Somewhere below is a line with "searches again, forward or backward." and, later, a line with "flag will replace"; repeat those two lines and all the lines between them, exactly as they are.

(Recorded data)

################

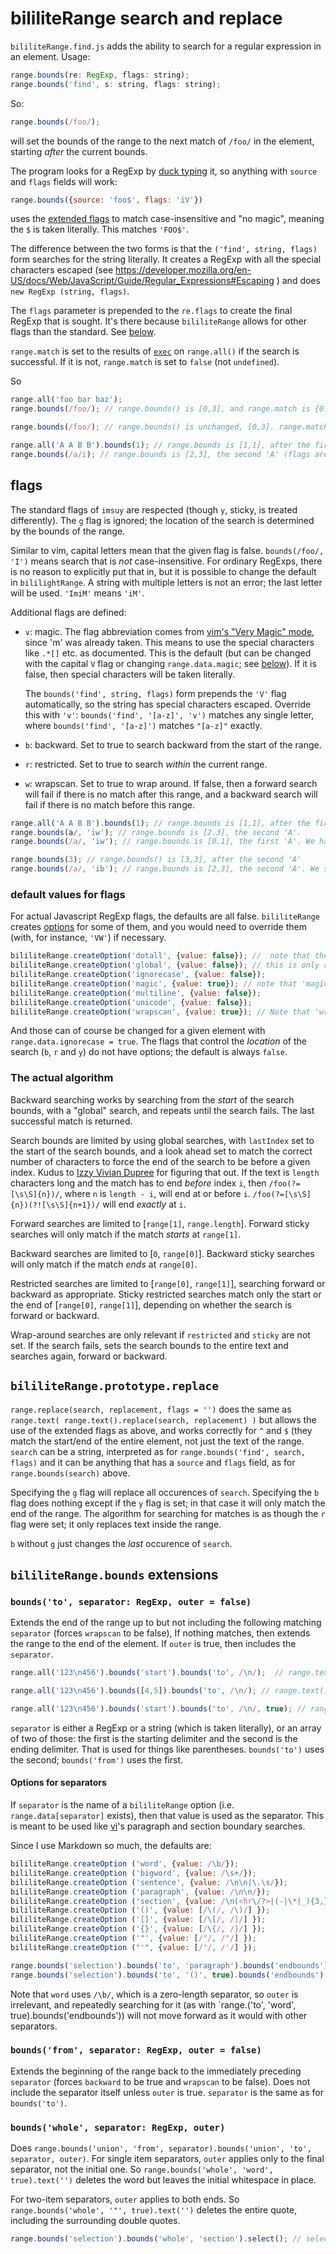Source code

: # bililiteRange search and replace

`bililiteRange.find.js` adds the ability to search for a regular expression in an element. Usage:

```js
range.bounds(re: RegExp, flags: string);
range.bounds('find', s: string, flags: string);
```

So:

```js
range.bounds(/foo/);
```

will set the bounds of the range to the next match of `/foo/` in the element, starting *after* the current bounds.

The program looks for a RegExp by [duck typing](https://en.wikipedia.org/wiki/Duck_typing) it, so anything
with `source` and `flags` fields will work:

```js
range.bounds({source: 'foo$', flags: 'iV'})
```

uses the [extended flags](#flags) to match case-insensitive and "no magic", meaning the `$` is taken literally. This matches
`'FOO$'`.

The difference between the two forms is that the `('find', string, flags)` form searches for the string literally. It creates a RegExp
with all the special characters escaped (see https://developer.mozilla.org/en-US/docs/Web/JavaScript/Guide/Regular_Expressions#Escaping )
and does `new RegExp (string, flags)`. 

The `flags` parameter is prepended to the `re.flags` to create the final RegExp that is sought. It's there because `bililiteRange` allows for
other flags than the standard. See [below](#flags).

`range.match` is set to the results of [`exec`](https://developer.mozilla.org/en-US/docs/Web/JavaScript/Reference/Global_Objects/RegExp/exec) on `range.all()` if the
search is successful. If it is not, `range.match` is set to `false` (not `undefined`).

So

```js
range.all('foo bar baz');
range.bounds(/foo/); // range.bounds() is [0,3], and range.match is {0: 'foo', index: 0, input: 'foo bar baz'}

range.bounds(/foo/); // range.bounds() is unchanged, [0,3]. range.match is false

range.all('A A B B').bounds(1); // range.bounds is [1,1], after the first 'A'
range.bounds(/a/i); // range.bounds is [2,3], the second 'A' (flags are respected).
```

## flags

The standard flags of `imsuy` are respected (though `y`, sticky, is treated differently). The `g` flag is ignored; the location of
the search is determined by the bounds of the range.

Similar to vim, capital letters mean that the given flag is false. `bounds(/foo/, 'I')` means search that is *not* case-insensitive. For ordinary
RegExps, there is no reason to explicitly put that in, but it is possible to change the default in `bililightRange`. A string with multiple letters
is not an error; the last letter will be used. `'ImiM'` means `'iM'`.

Additional flags are defined:

- `v`: magic. The flag abbreviation comes from 
[vim's "Very Magic" mode](https://davitenio.wordpress.com/2009/01/17/avoid-the-need-to-escape-parenthesis-brackets-in-vim-regexes/),
since 'm' was already taken. This means to use the special characters like `.*[]` etc. as documented. This is the default (but can be changed with
the capital `V` flag or changing `range.data.magic`; see 
[below](#default-values-for-flags)). 
If it is false, then special characters will be taken literally.

  The `bounds('find', string, flags)` form prepends the `'V'` flag automatically, so the string has special characters escaped. Override this
with `'v'`: `bounds('find', '[a-z]', 'v')` matches any single letter, where `bounds('find', '[a-z]')` matches `"[a-z]"` exactly.

- `b`: backward. Set to true to search backward from the start of the range.

- `r`: restricted. Set to true to search *within* the current range.

- `w`: wrapscan. Set to true to wrap around. If false, then a forward search will fail if there is no match after this range, and a backward search
will fail if there is no match before this range.

```js
range.all('A A B B').bounds(1); // range.bounds is [1,1], after the first 'A'
range.bounds(a/, 'iw'); // range.bounds is [2.3], the second 'A'.
range.bounds(/a/, 'iw'); // range.bounds is [0.1], the first 'A'. We have wrapped around

range.bounds(3); // range.bounds() is [3,3], after the second 'A'
range.bounds(/a/, 'ib'); // range.bounds is [2,3], the second 'A'. We searched backward
```

### default values for flags

For actual Javascript RegExp flags, the defaults are all false. `bililiteRange` creates [options](data.md#options) for some of them,
and you would need to override them (with, for instance, `'VW'`) if necessary.

```js
bililiteRange.createOption('dotall', {value: false}); //  note that the flag for this is 's'
bililiteRange.createOption('global', {value: false}); // this is only relevant for replace; find only finds one match
bililiteRange.createOption('ignorecase', {value: false});
bililiteRange.createOption('magic', {value: true}); // note that 'magic' defaults to true, and the flag is 'v'
bililiteRange.createOption('multiline', {value: false});
bililiteRange.createOption('unicode', {value: false});
bililiteRange.createOption('wrapscan', {value: true}); // Note that 'wrapscan' defaults to true

```

And those can of course be changed for a given element with `range.data.ignorecase = true`. The flags that control the
*location* of the search (`b`, `r` and `y`) do not have options; the default is always `false`.

### The actual algorithm

Backward searching works by searching from the *start* of the search bounds, with a "global" search, and repeats until the search fails.
The last successful match is returned.

Search bounds are limited by using global searches, with `lastIndex` set to the start of the search bounds, and a look ahead set to
match the correct number of characters to force the end of the search to be before a given index. Kudus to [Izzy Vivian Dupree](https://github.com/idupree)
for figuring that out. If the text is `length` characters long and the match has to end *before* index `i`, then 
`/foo(?=[\s\S]{n})/`, where `n` is `length - i`, will end at or before `i`. `/foo(?=[\s\S]{n})(?![\s\S]{n+1})/` will end *exactly* at `i`.

Forward searches are limited to [`range[1]`, `range.length`]. Forward sticky searches will only match if the match *starts* at `range[1]`.

Backward searches are limited to [`0`, `range[0]`]. Backward sticky searches will only match if the match *ends* at `range[0]`.

Restricted searches are limited to [`range[0]`, `range[1]`], searching forward or backward as appropriate. Sticky restricted searches 
match only the start or the end of [`range[0]`, `range[1]`], depending on whether the search is forward or backward.

Wrap-around searches are only relevant if `restricted` and `sticky` are not set. If the search fails, sets the search bounds to the entire text and
searches again, forward or backward.


## `bililiteRange.prototype.replace`

`range.replace(search, replacement, flags = '')` does the same as `range.text( range.text().replace(search, replacement) )`
but allows the use of the extended flags as above, and works correctly for `^` and `$` (they match the start/end of the entire
element, not just the text of the range. `search` can be a string, interpreted as for `range.bounds('find', search, flags)`
and it can be anything that has a `source` and `flags` field, as for `range.bounds(search)` above.

Specifying the `g` flag will replace all occurences of `search`. Specifying the `b` flag does nothing except if the `y`
flag is set; in that case it will only match the end of the range. The algorithm for searching for matches is as though
the `r` flag were set; it only replaces text inside the range.

`b` without `g` just changes the *last* occurence of `search`.

## `bililiteRange.bounds` extensions

### `bounds('to', separator: RegExp, outer = false)`

Extends the end of the range up to but not including the following matching `separator` (forces `wrapscan` to be false), If nothing matches, then extends the range to the
end of the element. If `outer` is true, then includes the `separator`.

```js
range.all('123\n456').bounds('start').bounds('to', /\n/);  // range.text() is '123' (not including the '\n').

range.all('123\n456').bounds([4,5]).bounds('to', /\n/); // range.text() is '456'

range.all('123\n456').bounds('start').bounds('to', /\n/, true); // range.text() is '123\n'
```

`separator` is either a RegExp or a string (which is taken literally), or an array of two of those: the first is the starting delimiter and the second is the ending delimiter.
That is used for things like parentheses. `bounds('to')` uses the second; `bounds('from')` uses the first.

#### Options for separators

If `separator` is the name of a `bililiteRange` option (i.e. `range.data[separator]` exists), then that value is used as the separator. This is meant to be used like
[vi](https://pubs.opengroup.org/onlinepubs/9699919799/utilities/vi.html)'s paragraph and section boundary searches.

Since I use Markdown so much, the defaults are:

```js
bililiteRange.createOption ('word', {value: /\b/});
bililiteRange.createOption ('bigword', {value: /\s+/});
bililiteRange.createOption ('sentence', {value: /\n\n|\.\s/});
bililiteRange.createOption ('paragraph', {value: /\n\n/});
bililiteRange.createOption ('section', {value: /\n(<hr\/?>|(-|\*|_){3,})\n/i});
bililiteRange.createOption ('()', {value: [/\(/, /\)/] });
bililiteRange.createOption ('[]', {value: [/\[/, /]/] });
bililiteRange.createOption ('{}', {value: [/\{/, /}/] });
bililiteRange.createOption ('"', {value: [/"/, /"/] });
bililiteRange.createOption ("'", {value: [/'/, /'/] });

range.bounds('selection').bounds('to', 'paragraph').bounds('endbounds').select(); // jump to end of current paragraph
range.bounds('selection').bounds('to', '()', true).bounds('endbounds').select(); // jump to just after the next closng parenthesis

```

Note that `word` uses `/\b/`, which is a zero-length separator, so `outer` is irrelevant, and repeatedly searching for it (as with
`range.('to', 'word', true).bounds('endbounds')) will not move forward as it would with other separators.

### `bounds('from', separator: RegExp, outer = false)`

Extends the beginning of the range back to the immediately preceding `separator` (forces `backward` to be true and `wrapscan` to be false). Does not include the
separator itself unless `outer` is true. `separator` is the same as for `bounds('to')`.

### `bounds('whole', separator: RegExp, outer)`

Does `range.bounds('union', 'from', separator).bounds('union', 'to', separator, outer)`.
For single item separators, `outer` applies only to the final separator, not the initial one. So `range.bounds('whole', 'word', true).text('')` deletes
the word but leaves the initial whitespace in place.

For two-item separators, `outer` applies to both ends. So `range.bounds('whole', '"', true).text('')` deletes the entire quote, including the surrounding double quotes.

```js
range.bounds('selection').bounds('whole', 'section').select(); // select the entire current section
```
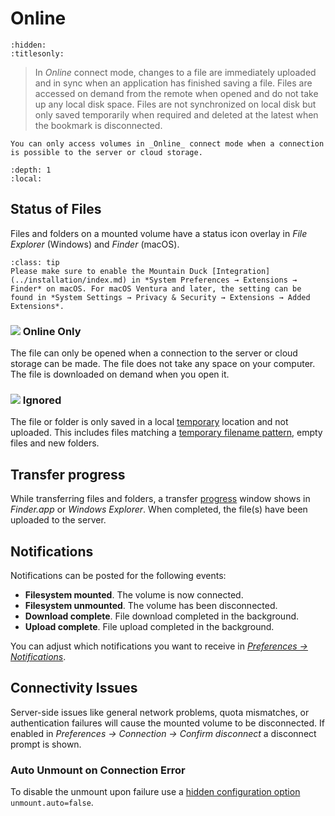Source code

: Online
===

```{toctree}
:hidden:
:titlesonly:
```

> In _Online_ connect mode, changes to a file are immediately uploaded and in sync when an application has finished saving a file. Files are accessed on demand from the remote when opened and do not take up any local disk space. Files are not synchronized on local disk but only saved temporarily when required and deleted at the latest when the bookmark is disconnected. 

```{tip}
You can only access volumes in _Online_ connect mode when a connection is possible to the server or cloud storage.
```

```{contents} Content
:depth: 1
:local:
```

## Status of Files

Files and folders on a mounted volume have a status icon overlay in _File Explorer_ (Windows) and _Finder_ (macOS).

```{admonition} macOS only
:class: tip
Please make sure to enable the Mountain Duck [Integration](../installation/index.md) in *System Preferences → Extensions → Finder* on macOS. For macOS Ventura and later, the setting can be found in *System Settings → Privacy & Security → Extensions → Added Extensions*.
```

### ![](../_images/overlay_infinite.png) Online Only
The file can only be opened when a connection to the server or cloud storage can be made. The file does not take any space on your computer. The file is downloaded on demand when you open it.

### ![](../_images/overlay_ignored.png) Ignored
The file or folder is only saved in a local [temporary](../issues/index.md#temporary-files) location and not uploaded. This includes files matching a [temporary filename pattern](../issues/index.md#filenames), empty files and new folders.


## Transfer progress

While transferring files and folders, a transfer [progress](../interface.md#copying-files) window shows in _Finder.app_ or _Windows Explorer_. When completed, the file(s) have been uploaded to the server.


## Notifications

Notifications can be posted for the following events:
- **Filesystem mounted**. The volume is now connected.
- **Filesystem unmounted**. The volume has been disconnected.
- **Download complete**. File download completed in the background.
- **Upload complete**. File upload completed in the background.


You can adjust which notifications you want to receive in [*Preferences → Notifications*](../preferences.md#notifications).

## Connectivity Issues

Server-side issues like general network problems, quota mismatches, or authentication failures will cause the mounted volume to be disconnected. If enabled in *Preferences → Connection → Confirm disconnect* a disconnect prompt is shown.

### Auto Unmount on Connection Error

To disable the unmount upon failure use a [hidden configuration option](../preferences.md#hidden-configuration-options) `unmount.auto=false`.

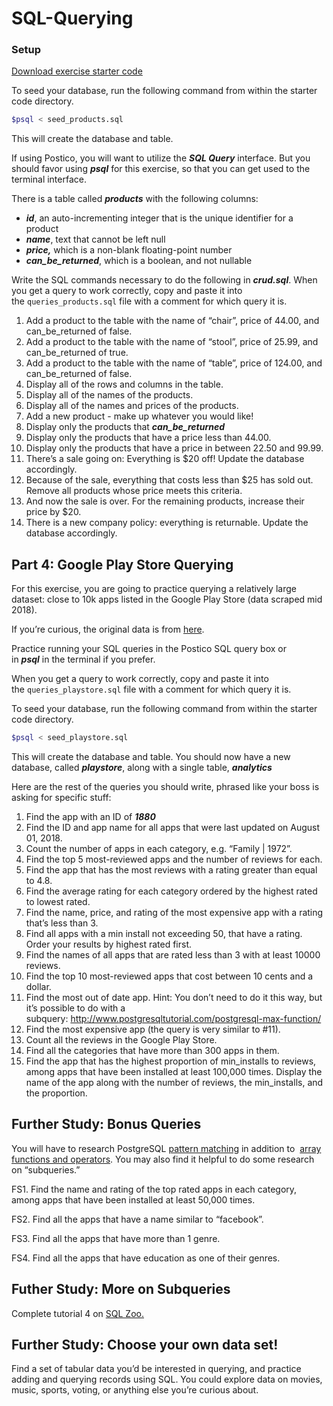 # SQL-Querying
### **Setup**

[Download exercise starter code](https://curric.springboard.com/software-engineering-career-track/default/exercises/sql-querying.zip)

To seed your database, run the following command from within the starter code directory.

```bash
$psql < seed_products.sql
```

This will create the database and table.

If using Postico, you will want to utilize the ***SQL Query*** interface. But you should favor using ***psql*** for this exercise, so that you can get used to the terminal interface.

There is a table called ***products*** with the following columns:

- ***id***, an auto-incrementing integer that is the unique identifier for a product
- ***name***, text that cannot be left null
- ***price,*** which is a non-blank floating-point number
- ***can_be_returned***, which is a boolean, and not nullable

Write the SQL commands necessary to do the following in ***crud.sql***. When you get a query to work correctly, copy and paste it into the `queries_products.sql` file with a comment for which query it is.

1. Add a product to the table with the name of “chair”, price of 44.00, and can_be_returned of false.
2. Add a product to the table with the name of “stool”, price of 25.99, and can_be_returned of true.
3. Add a product to the table with the name of “table”, price of 124.00, and can_be_returned of false.
4. Display all of the rows and columns in the table.
5. Display all of the names of the products.
6. Display all of the names and prices of the products.
7. Add a new product - make up whatever you would like!
8. Display only the products that ***can_be_returned***
9. Display only the products that have a price less than 44.00.
10. Display only the products that have a price in between 22.50 and 99.99.
11. There’s a sale going on: Everything is $20 off! Update the database accordingly.
12. Because of the sale, everything that costs less than $25 has sold out. Remove all products whose price meets this criteria.
13. And now the sale is over. For the remaining products, increase their price by $20.
14. There is a new company policy: everything is returnable. Update the database accordingly.

## **Part 4: Google Play Store Querying**

For this exercise, you are going to practice querying a relatively large dataset: close to 10k apps listed in the Google Play Store (data scraped mid 2018).

If you’re curious, the original data is from [here](https://www.kaggle.com/lava18/google-play-store-apps).

Practice running your SQL queries in the Postico SQL query box or in ***psql*** in the terminal if you prefer.

When you get a query to work correctly, copy and paste it into the `queries_playstore.sql` file with a comment for which query it is.

To seed your database, run the following command from within the starter code directory.

```bash
$psql < seed_playstore.sql
```

This will create the database and table. You should now have a new database, called ***playstore***, along with a single table, ***analytics***

Here are the rest of the queries you should write, phrased like your boss is asking for specific stuff:

1. Find the app with an ID of ***1880***
2. Find the ID and app name for all apps that were last updated on August 01, 2018.
3. Count the number of apps in each category, e.g. “Family | 1972”.
4. Find the top 5 most-reviewed apps and the number of reviews for each.
5. Find the app that has the most reviews with a rating greater than equal to 4.8.
6. Find the average rating for each category ordered by the highest rated to lowest rated.
7. Find the name, price, and rating of the most expensive app with a rating that’s less than 3.
8. Find all apps with a min install not exceeding 50, that have a rating. Order your results by highest rated first.
9. Find the names of all apps that are rated less than 3 with at least 10000 reviews.
10. Find the top 10 most-reviewed apps that cost between 10 cents and a dollar.
11. Find the most out of date app. Hint: You don’t need to do it this way, but it’s possible to do with a subquery: http://www.postgresqltutorial.com/postgresql-max-function/
12. Find the most expensive app (the query is very similar to #11).
13. Count all the reviews in the Google Play Store.
14. Find all the categories that have more than 300 apps in them.
15. Find the app that has the highest proportion of min_installs to reviews, among apps that have been installed at least 100,000 times. Display the name of the app along with the number of reviews, the min_installs, and the proportion.

## **Further Study: Bonus Queries**

You will have to research PostgreSQL [pattern matching](https://www.postgresql.org/docs/current/functions-matching.html) in addition to  [array functions and operators](https://www.postgresql.org/docs/current/functions-array.html). You may also find it helpful to do some research on “subqueries.”

FS1. Find the name and rating of the top rated apps in each category, among apps that have been installed at least 50,000 times.

FS2. Find all the apps that have a name similar to “facebook”.

FS3. Find all the apps that have more than 1 genre.

FS4. Find all the apps that have education as one of their genres.

## **Futher Study: More on Subqueries**

Complete tutorial 4 on [SQL Zoo.](https://sqlzoo.net/)

## **Further Study: Choose your own data set!**

Find a set of tabular data you’d be interested in querying, and practice adding and querying records using SQL. You could explore data on movies, music, sports, voting, or anything else you’re curious about.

################

## Your solution
searches again, forward or backward.


## `bililiteRange.prototype.replace`

`range.replace(search, replacement, flags = '')` does the same as `range.text( range.text().replace(search, replacement) )`
but allows the use of the extended flags as above, and works correctly for `^` and `$` (they match the start/end of the entire
element, not just the text of the range. `search` can be a string, interpreted as for `range.bounds('find', search, flags)`
and it can be anything that has a `source` and `flags` field, as for `range.bounds(search)` above.

Specifying the `g` flag will replace all occurences of `search`. Specifying the `b` flag does nothing except if the `y`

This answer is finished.